The computing industry has increasingly come to rely upon shared source code to foster innovation. But as this shared code has become ever more critical to society and more complex to build and maintain, there are certain projects that have not received the level of support commensurate with their importance. As we just witnessed with the Heartbleed crisis, too many critical open source software projects are under-funded and under-resourced. For instance, the OpenSSL project has in past years received about $2,000 per year in donations.

Why didn't you think about doing this before the lack of funding for OpenSSL resulted in Heartbleed?

We’re doing what we can now collectively to identify critical projects being overlooked or underfunded so that we drastically reduce the chances of this happening again.

Is it needed because open source code is low quality?

Open source development has historically produced high-quality and highly secure software. For instance, the most recent Coverity Scan: Open Source Report study of software quality has shown that “open source software (for projects which have adopted development testing via the Coverity Scan service) not only has better than average quality as compared to the industry average, but in fact continues to raise the bar on what is considered good quality software for the entire industry”. But as all software has grown in complexity – with interoperability between highly complex systems now the standard– the need for developer support has grown.

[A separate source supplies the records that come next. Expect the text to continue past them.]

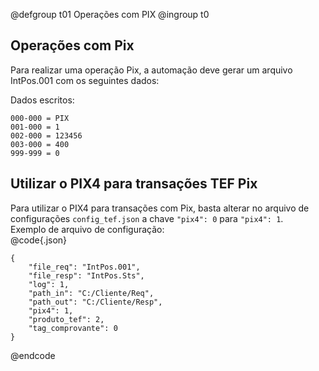 @defgroup t01 Operações com PIX
@ingroup t0

## Operações com Pix
Para realizar uma operação Pix, a automação deve gerar um arquivo IntPos.001 com os seguintes dados:

Dados escritos:

	000-000 = PIX
	001-000 = 1
	002-000 = 123456
	003-000 = 400
	999-999 = 0

## Utilizar o PIX4 para transações TEF Pix
Para utilizar o PIX4 para transações com Pix, basta alterar no arquivo de configurações `config_tef.json` a chave `"pix4": 0` para `"pix4": 1`.
<br>
Exemplo de arquivo de configuração:  
@code{.json}

	{
		"file_req": "IntPos.001",
		"file_resp": "IntPos.Sts",
    	"log": 1,
    	"path_in": "C:/Cliente/Req",
    	"path_out": "C:/Cliente/Resp",
    	"pix4": 1,
    	"produto_tef": 2,
    	"tag_comprovante": 0
	}
@endcode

Which projects are funded by CII?

During the first review of critical open source software projects, the CII Steering Committee prioritized Network Time Protocol, OpenSSH and OpenSSL for the first round of funding.

OpenSSL is receiving funds from CII for two, full time core developers. The OpenSSL project is accepting additional donations, which can be coordinated directly with the OpenSSL Foundation (contact at info@opensslfoundation.com).

The Open Crypto Audit Project (OCAP) has also received funding to conduct a security audit of the OpenSSL code base.

Subsequent rounds awarded grants to developers working on GnuPG, Frama-C, and the Fuzzing Project. Please see the full list of grants.

Other projects are under consideration and will be funded as assessments are completed and budget allows. Nominate your favorite project by filling out this form.

How does CII pick which projects to fund?

CII started by nominating the projects which the Advisory Board and Steering Committee believed to have the greatest need. Projects can self nominate using the form on the contact page.

CII is now focused on moving the initiative to the next level. CII is moving beyond the ad hoc nature of grants towards a strategic approach that engages in threat modeling with a targeted selection of projects to audit. CII’s job is to identify which projects need help to get stronger and to create incentives to ensure that the strong projects are following best practices. CII is using the Census project to prioritize the list of open source projects with which to engage.

How will CII work with other organizations?

CII is working with the Open Crypto Audit Project, a group of world renowned cryptographers and security experts to target key projects to audit. NCC Group (formerly iSec) , one of the top security firms, has been retained to audit OpenSSL. CII is looking to partner with more organizations and individuals who want to advance the state of open source security.